*STUDY MATERIAL*.
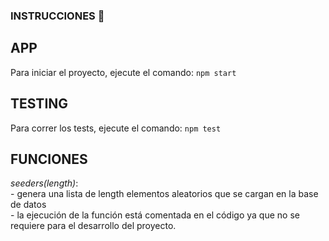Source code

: ### INSTRUCCIONES :page_with_curl:

## APP  

Para iniciar el proyecto, ejecute el comando: `npm start`  


## TESTING  

Para correr los tests, ejecute el comando: `npm test`  


## FUNCIONES  

*seeders(length)*:  
    - genera una lista de length elementos aleatorios que se cargan en la base de datos  
    - la ejecución de la función está comentada en el código ya que no se requiere para el desarrollo del proyecto.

*PROBLEM STATEMENT*.
Could you transcribe the entries above word for word, from the line with "Para iniciar el" down to the line with "- genera una", keeping both?

*TASK OUTPUT*.
Para iniciar el proyecto, ejecute el comando: `npm start`  


## TESTING  

Para correr los tests, ejecute el comando: `npm test`  


## FUNCIONES  

*seeders(length)*:  
    - genera una lista de length elementos aleatorios que se cargan en la base de datos  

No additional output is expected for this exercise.